Di seguito riportiamo l’intervista realizzata a Pietro Origlia con domande sull’indice Ftse Mib e su alcune delle blue chips quotate a Piazza Affari.

Il Ftse Mib sta risalendo dai minimi delle ultime sedute: ci sono le condizioni per nuovi rialzi nel breve?

I nuovi record di Wall Street, grazie alle parole arrivate sia da Biden che dalla Yellen e riguardanti nuovi stimoli fiscali per l'economia statunitense, impattano positivamente anche sugli altri listini azionari internazionali.

Dopo la correzione della passata settimana, le Borse riprendono così il loro trend rialzista, mettendo in un angolo sia i timori per la risalita di contagi di Covid19 sia quelli legati al rallentamento nelle consegne del vaccino da parte di Pfizer.

Quest'ultimi elementi impattano negativamente sull'euro che nei confronti del dollaro scende nei pressi degli 1,21, dopo aver cercato il break degli 1,2150-1,2160.

Sul mercato delle Materie Prime rimane sempre forte il Petrolio con il Crude Oil lanciato al test dei 54-54,5 dollari al barile.

Il GOLD, con il break della trendline ribassista avvenuto nella seduta di ieri, invia un primo segnale di positività con primi target sulla soglia dei 1.900 dollari l'oncia.

Per quanto riguarda il Ftse Mib, messa da parte la crisi politica, le quotazioni chiudono nella giornata di ieri in area 22.650, brekkando al rialzo la trendline ribassista di breve che partiva dai top posti sui 23mila punti.

Nel breve le attese sono per una continuazione degli acquisti che dovrebbero riportare il FTSE Mib proprio in direzione dei massimi di gennaio, oltre i quali si avrebbe un nuovo segnale di forza con nuovi target sui 23.300 punti e a seguire sui 23.500 punti.

Unicredit ieri ha messo a segno un bel rally, mentre è salito con molta più cautela Intesa Sanpaolo.
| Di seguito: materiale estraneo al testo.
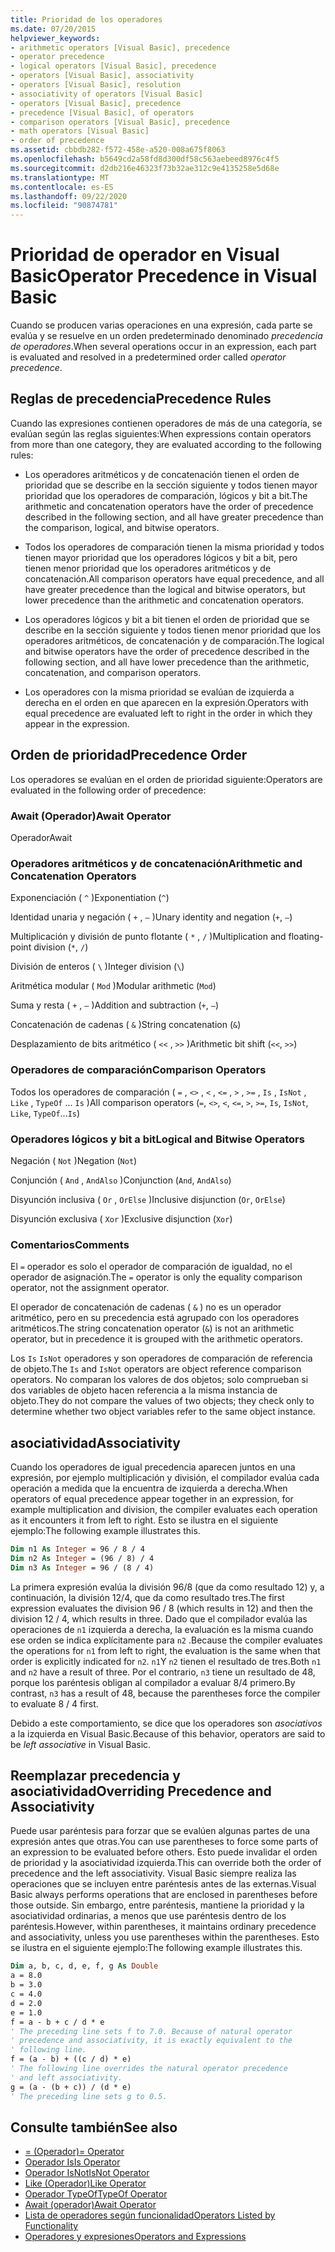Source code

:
 ```yaml
---
title: Prioridad de los operadores
ms.date: 07/20/2015
helpviewer_keywords:
- arithmetic operators [Visual Basic], precedence
- operator precedence
- logical operators [Visual Basic], precedence
- operators [Visual Basic], associativity
- operators [Visual Basic], resolution
- associativity of operators [Visual Basic]
- operators [Visual Basic], precedence
- precedence [Visual Basic], of operators
- comparison operators [Visual Basic], precedence
- math operators [Visual Basic]
- order of precedence
ms.assetid: cbbdb282-f572-458e-a520-008a675f8063
ms.openlocfilehash: b5649cd2a58fd8d300df58c563aebeed8976c4f5
ms.sourcegitcommit: d2db216e46323f73b32ae312c9e4135258e5d68e
ms.translationtype: MT
ms.contentlocale: es-ES
ms.lasthandoff: 09/22/2020
ms.locfileid: "90874781"
---
```

# <a name="operator-precedence-in-visual-basic"></a><span data-ttu-id="bc4f4-102">Prioridad de operador en Visual Basic</span><span class="sxs-lookup"><span data-stu-id="bc4f4-102">Operator Precedence in Visual Basic</span></span>

<span data-ttu-id="bc4f4-103">Cuando se producen varias operaciones en una expresión, cada parte se evalúa y se resuelve en un orden predeterminado denominado *precedencia de operadores*.</span><span class="sxs-lookup"><span data-stu-id="bc4f4-103">When several operations occur in an expression, each part is evaluated and resolved in a predetermined order called *operator precedence*.</span></span>

## <a name="precedence-rules"></a><span data-ttu-id="bc4f4-104">Reglas de precedencia</span><span class="sxs-lookup"><span data-stu-id="bc4f4-104">Precedence Rules</span></span>

 <span data-ttu-id="bc4f4-105">Cuando las expresiones contienen operadores de más de una categoría, se evalúan según las reglas siguientes:</span><span class="sxs-lookup"><span data-stu-id="bc4f4-105">When expressions contain operators from more than one category, they are evaluated according to the following rules:</span></span>

- <span data-ttu-id="bc4f4-106">Los operadores aritméticos y de concatenación tienen el orden de prioridad que se describe en la sección siguiente y todos tienen mayor prioridad que los operadores de comparación, lógicos y bit a bit.</span><span class="sxs-lookup"><span data-stu-id="bc4f4-106">The arithmetic and concatenation operators have the order of precedence described in the following section, and all have greater precedence than the comparison, logical, and bitwise operators.</span></span>

- <span data-ttu-id="bc4f4-107">Todos los operadores de comparación tienen la misma prioridad y todos tienen mayor prioridad que los operadores lógicos y bit a bit, pero tienen menor prioridad que los operadores aritméticos y de concatenación.</span><span class="sxs-lookup"><span data-stu-id="bc4f4-107">All comparison operators have equal precedence, and all have greater precedence than the logical and bitwise operators, but lower precedence than the arithmetic and concatenation operators.</span></span>

- <span data-ttu-id="bc4f4-108">Los operadores lógicos y bit a bit tienen el orden de prioridad que se describe en la sección siguiente y todos tienen menor prioridad que los operadores aritméticos, de concatenación y de comparación.</span><span class="sxs-lookup"><span data-stu-id="bc4f4-108">The logical and bitwise operators have the order of precedence described in the following section, and all have lower precedence than the arithmetic, concatenation, and comparison operators.</span></span>

- <span data-ttu-id="bc4f4-109">Los operadores con la misma prioridad se evalúan de izquierda a derecha en el orden en que aparecen en la expresión.</span><span class="sxs-lookup"><span data-stu-id="bc4f4-109">Operators with equal precedence are evaluated left to right in the order in which they appear in the expression.</span></span>

## <a name="precedence-order"></a><span data-ttu-id="bc4f4-110">Orden de prioridad</span><span class="sxs-lookup"><span data-stu-id="bc4f4-110">Precedence Order</span></span>

 <span data-ttu-id="bc4f4-111">Los operadores se evalúan en el orden de prioridad siguiente:</span><span class="sxs-lookup"><span data-stu-id="bc4f4-111">Operators are evaluated in the following order of precedence:</span></span>

### <a name="await-operator"></a><span data-ttu-id="bc4f4-112">Await (Operador)</span><span class="sxs-lookup"><span data-stu-id="bc4f4-112">Await Operator</span></span>

 <span data-ttu-id="bc4f4-113">Operador</span><span class="sxs-lookup"><span data-stu-id="bc4f4-113">Await</span></span>

### <a name="arithmetic-and-concatenation-operators"></a><span data-ttu-id="bc4f4-114">Operadores aritméticos y de concatenación</span><span class="sxs-lookup"><span data-stu-id="bc4f4-114">Arithmetic and Concatenation Operators</span></span>

 <span data-ttu-id="bc4f4-115">Exponenciación ( `^` )</span><span class="sxs-lookup"><span data-stu-id="bc4f4-115">Exponentiation (`^`)</span></span>

 <span data-ttu-id="bc4f4-116">Identidad unaria y negación ( `+` , `–` )</span><span class="sxs-lookup"><span data-stu-id="bc4f4-116">Unary identity and negation (`+`, `–`)</span></span>

 <span data-ttu-id="bc4f4-117">Multiplicación y división de punto flotante ( `*` , `/` )</span><span class="sxs-lookup"><span data-stu-id="bc4f4-117">Multiplication and floating-point division (`*`, `/`)</span></span>

 <span data-ttu-id="bc4f4-118">División de enteros ( `\` )</span><span class="sxs-lookup"><span data-stu-id="bc4f4-118">Integer division (`\`)</span></span>

 <span data-ttu-id="bc4f4-119">Aritmética modular ( `Mod` )</span><span class="sxs-lookup"><span data-stu-id="bc4f4-119">Modular arithmetic (`Mod`)</span></span>

 <span data-ttu-id="bc4f4-120">Suma y resta ( `+` , `–` )</span><span class="sxs-lookup"><span data-stu-id="bc4f4-120">Addition and subtraction (`+`, `–`)</span></span>

 <span data-ttu-id="bc4f4-121">Concatenación de cadenas ( `&` )</span><span class="sxs-lookup"><span data-stu-id="bc4f4-121">String concatenation (`&`)</span></span>

 <span data-ttu-id="bc4f4-122">Desplazamiento de bits aritmético ( `<<` , `>>` )</span><span class="sxs-lookup"><span data-stu-id="bc4f4-122">Arithmetic bit shift (`<<`, `>>`)</span></span>

### <a name="comparison-operators"></a><span data-ttu-id="bc4f4-123">Operadores de comparación</span><span class="sxs-lookup"><span data-stu-id="bc4f4-123">Comparison Operators</span></span>

 <span data-ttu-id="bc4f4-124">Todos los operadores de comparación ( `=` , `<>` , `<` , `<=` , `>` , `>=` , `Is` , `IsNot` , `Like` , `TypeOf` ... `Is` )</span><span class="sxs-lookup"><span data-stu-id="bc4f4-124">All comparison operators (`=`, `<>`, `<`, `<=`, `>`, `>=`, `Is`, `IsNot`, `Like`, `TypeOf`...`Is`)</span></span>

### <a name="logical-and-bitwise-operators"></a><span data-ttu-id="bc4f4-125">Operadores lógicos y bit a bit</span><span class="sxs-lookup"><span data-stu-id="bc4f4-125">Logical and Bitwise Operators</span></span>

 <span data-ttu-id="bc4f4-126">Negación ( `Not` )</span><span class="sxs-lookup"><span data-stu-id="bc4f4-126">Negation (`Not`)</span></span>

 <span data-ttu-id="bc4f4-127">Conjunción ( `And` , `AndAlso` )</span><span class="sxs-lookup"><span data-stu-id="bc4f4-127">Conjunction (`And`, `AndAlso`)</span></span>

 <span data-ttu-id="bc4f4-128">Disyunción inclusiva ( `Or` , `OrElse` )</span><span class="sxs-lookup"><span data-stu-id="bc4f4-128">Inclusive disjunction (`Or`, `OrElse`)</span></span>

 <span data-ttu-id="bc4f4-129">Disyunción exclusiva ( `Xor` )</span><span class="sxs-lookup"><span data-stu-id="bc4f4-129">Exclusive disjunction (`Xor`)</span></span>

### <a name="comments"></a><span data-ttu-id="bc4f4-130">Comentarios</span><span class="sxs-lookup"><span data-stu-id="bc4f4-130">Comments</span></span>

 <span data-ttu-id="bc4f4-131">El `=` operador es solo el operador de comparación de igualdad, no el operador de asignación.</span><span class="sxs-lookup"><span data-stu-id="bc4f4-131">The `=` operator is only the equality comparison operator, not the assignment operator.</span></span>

 <span data-ttu-id="bc4f4-132">El operador de concatenación de cadenas ( `&` ) no es un operador aritmético, pero en su precedencia está agrupado con los operadores aritméticos.</span><span class="sxs-lookup"><span data-stu-id="bc4f4-132">The string concatenation operator (`&`) is not an arithmetic operator, but in precedence it is grouped with the arithmetic operators.</span></span>

 <span data-ttu-id="bc4f4-133">Los `Is` `IsNot` operadores y son operadores de comparación de referencia de objeto.</span><span class="sxs-lookup"><span data-stu-id="bc4f4-133">The `Is` and `IsNot` operators are object reference comparison operators.</span></span> <span data-ttu-id="bc4f4-134">No comparan los valores de dos objetos; solo comprueban si dos variables de objeto hacen referencia a la misma instancia de objeto.</span><span class="sxs-lookup"><span data-stu-id="bc4f4-134">They do not compare the values of two objects; they check only to determine whether two object variables refer to the same object instance.</span></span>

## <a name="associativity"></a><span data-ttu-id="bc4f4-135">asociatividad</span><span class="sxs-lookup"><span data-stu-id="bc4f4-135">Associativity</span></span>

 <span data-ttu-id="bc4f4-136">Cuando los operadores de igual precedencia aparecen juntos en una expresión, por ejemplo multiplicación y división, el compilador evalúa cada operación a medida que la encuentra de izquierda a derecha.</span><span class="sxs-lookup"><span data-stu-id="bc4f4-136">When operators of equal precedence appear together in an expression, for example multiplication and division, the compiler evaluates each operation as it encounters it from left to right.</span></span> <span data-ttu-id="bc4f4-137">Esto se ilustra en el siguiente ejemplo:</span><span class="sxs-lookup"><span data-stu-id="bc4f4-137">The following example illustrates this.</span></span>

```vb
Dim n1 As Integer = 96 / 8 / 4
Dim n2 As Integer = (96 / 8) / 4
Dim n3 As Integer = 96 / (8 / 4)
```

 <span data-ttu-id="bc4f4-138">La primera expresión evalúa la división 96/8 (que da como resultado 12) y, a continuación, la división 12/4, que da como resultado tres.</span><span class="sxs-lookup"><span data-stu-id="bc4f4-138">The first expression evaluates the division 96 / 8 (which results in 12) and then the division 12 / 4, which results in three.</span></span> <span data-ttu-id="bc4f4-139">Dado que el compilador evalúa las operaciones de `n1` izquierda a derecha, la evaluación es la misma cuando ese orden se indica explícitamente para `n2` .</span><span class="sxs-lookup"><span data-stu-id="bc4f4-139">Because the compiler evaluates the operations for `n1` from left to right, the evaluation is the same when that order is explicitly indicated for `n2`.</span></span> <span data-ttu-id="bc4f4-140">`n1`Y `n2` tienen el resultado de tres.</span><span class="sxs-lookup"><span data-stu-id="bc4f4-140">Both `n1` and `n2` have a result of three.</span></span> <span data-ttu-id="bc4f4-141">Por el contrario, `n3` tiene un resultado de 48, porque los paréntesis obligan al compilador a evaluar 8/4 primero.</span><span class="sxs-lookup"><span data-stu-id="bc4f4-141">By contrast, `n3` has a result of 48, because the parentheses force the compiler to evaluate 8 / 4 first.</span></span>

 <span data-ttu-id="bc4f4-142">Debido a este comportamiento, se dice que los operadores son *asociativos* a la izquierda en Visual Basic.</span><span class="sxs-lookup"><span data-stu-id="bc4f4-142">Because of this behavior, operators are said to be *left associative* in Visual Basic.</span></span>

## <a name="overriding-precedence-and-associativity"></a><span data-ttu-id="bc4f4-143">Reemplazar precedencia y asociatividad</span><span class="sxs-lookup"><span data-stu-id="bc4f4-143">Overriding Precedence and Associativity</span></span>

 <span data-ttu-id="bc4f4-144">Puede usar paréntesis para forzar que se evalúen algunas partes de una expresión antes que otras.</span><span class="sxs-lookup"><span data-stu-id="bc4f4-144">You can use parentheses to force some parts of an expression to be evaluated before others.</span></span> <span data-ttu-id="bc4f4-145">Esto puede invalidar el orden de prioridad y la asociatividad izquierda.</span><span class="sxs-lookup"><span data-stu-id="bc4f4-145">This can override both the order of precedence and the left associativity.</span></span> <span data-ttu-id="bc4f4-146">Visual Basic siempre realiza las operaciones que se incluyen entre paréntesis antes de las externas.</span><span class="sxs-lookup"><span data-stu-id="bc4f4-146">Visual Basic always performs operations that are enclosed in parentheses before those outside.</span></span> <span data-ttu-id="bc4f4-147">Sin embargo, entre paréntesis, mantiene la prioridad y la asociatividad ordinarias, a menos que use paréntesis dentro de los paréntesis.</span><span class="sxs-lookup"><span data-stu-id="bc4f4-147">However, within parentheses, it maintains ordinary precedence and associativity, unless you use parentheses within the parentheses.</span></span> <span data-ttu-id="bc4f4-148">Esto se ilustra en el siguiente ejemplo:</span><span class="sxs-lookup"><span data-stu-id="bc4f4-148">The following example illustrates this.</span></span>

```vb
Dim a, b, c, d, e, f, g As Double
a = 8.0
b = 3.0
c = 4.0
d = 2.0
e = 1.0
f = a - b + c / d * e
' The preceding line sets f to 7.0. Because of natural operator
' precedence and associativity, it is exactly equivalent to the
' following line.
f = (a - b) + ((c / d) * e)
' The following line overrides the natural operator precedence
' and left associativity.
g = (a - (b + c)) / (d * e)
' The preceding line sets g to 0.5.
```

## <a name="see-also"></a><span data-ttu-id="bc4f4-149">Consulte también</span><span class="sxs-lookup"><span data-stu-id="bc4f4-149">See also</span></span>

- [<span data-ttu-id="bc4f4-150">= (Operador)</span><span class="sxs-lookup"><span data-stu-id="bc4f4-150">= Operator</span></span>](assignment-operator.md)
- [<span data-ttu-id="bc4f4-151">Operador Is</span><span class="sxs-lookup"><span data-stu-id="bc4f4-151">Is Operator</span></span>](is-operator.md)
- [<span data-ttu-id="bc4f4-152">Operador IsNot</span><span class="sxs-lookup"><span data-stu-id="bc4f4-152">IsNot Operator</span></span>](isnot-operator.md)
- [<span data-ttu-id="bc4f4-153">Like (Operador)</span><span class="sxs-lookup"><span data-stu-id="bc4f4-153">Like Operator</span></span>](like-operator.md)
- [<span data-ttu-id="bc4f4-154">Operador TypeOf</span><span class="sxs-lookup"><span data-stu-id="bc4f4-154">TypeOf Operator</span></span>](typeof-operator.md)
- [<span data-ttu-id="bc4f4-155">Await (operador)</span><span class="sxs-lookup"><span data-stu-id="bc4f4-155">Await Operator</span></span>](await-operator.md)
- [<span data-ttu-id="bc4f4-156">Lista de operadores según funcionalidad</span><span class="sxs-lookup"><span data-stu-id="bc4f4-156">Operators Listed by Functionality</span></span>](operators-listed-by-functionality.md)
- [<span data-ttu-id="bc4f4-157">Operadores y expresiones</span><span class="sxs-lookup"><span data-stu-id="bc4f4-157">Operators and Expressions</span></span>](../../programming-guide/language-features/operators-and-expressions/index.md)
Qual è la sua view su questi due titoli?

La tenuta dei 7,6 euro riporta gli acquisti sul titolo UNICREDIT, anche se sarà solo con il superamento degli 8,20 euro, che rappresentano i massimi delle ultime settimane, che si avrebbe un segnale long con primi target gli 8,64 euro, dove verrebbe chiuso il gap down lasciato aperto l'1 dicembre.

Per quanto riguarda il titolo INTESA SANPAOLO, di fondamentale importanza sarà la tenuta degli 1,90 euro per proseguire il suo trend rialzista in direzione dei massimi di dicembre situati sulla soglia dei 2 euro.

ENI e Saipem hanno imboccato strade diverse ieri, con il primo in rialzo e il secondo in calo. Cosa può dirci di questi due temi oil?

Il recupero delle ultime giornate ancora non ha modificato il quadro grafico di ENI che solo con il superamento dei 9 euro si aprirebbe la strada per un ritorno sui massimi di giugno in area 9,75 euro.
Al ribasso discese sotto gli 8,6 euro riporterebbero i prezzi in direzione degli 8,4 euro e a seguire degli 8,10 euro.

Per quanto riguarda SAIPEM la correzione partita l'8 di gennaio non modifica la view rialzista che cambierebbe solo con la rottura dei primi importanti supporti situati in area 2,21-2,22 euro.

Al contrario rimango convinto che il titolo possa, dopo questo normale pull-back, riprendere il suo trend rialzista con ritorni sui 2,5 euro e a seguire verso i 2,70 euro che rappresentano i massimi di giugno 2020.

Leonardo ieri ha conquistato la vetta del Ftse Mib, ma tra gli industriali è salito anche Pirelli. Quali strategie ci può suggerire per entrambi?

Ottima seduta quella di ieri per LEONARDO che si avvicina alle forti resistenze situate sui 6,14 euro.
Oltre questo livello il titolo potrebbe accelerare ulteriormente al rialzo in direzione dei massimi di novembre posti in area 6,60-6,65 euro.

Seduta positiva anche per PIRELLI, anche se sarà solo oltre i 4,70 euro che il titolo invierebbe un segnale di acquisto con primissimi target sui 4,90-4,95 euro.

Quali sono i titoli che sta seguendo più da vicino in questa fase? A quali consiglia di guardare ora?

Tra i titoli interessanti segnalo INTERPUMP con la tenuta dei 39,50-40 euro e target i massimi posti sulla soglia dei 42 euro.

Da seguire PRYSMIAN con la tenuta dei 27,50 euro ed infine ESPRINET che con la tenuta dei 9,8 euro dovrebbe riprendere il suo trend rialzista in direzione dei massimi di periodo sugli 11 euro.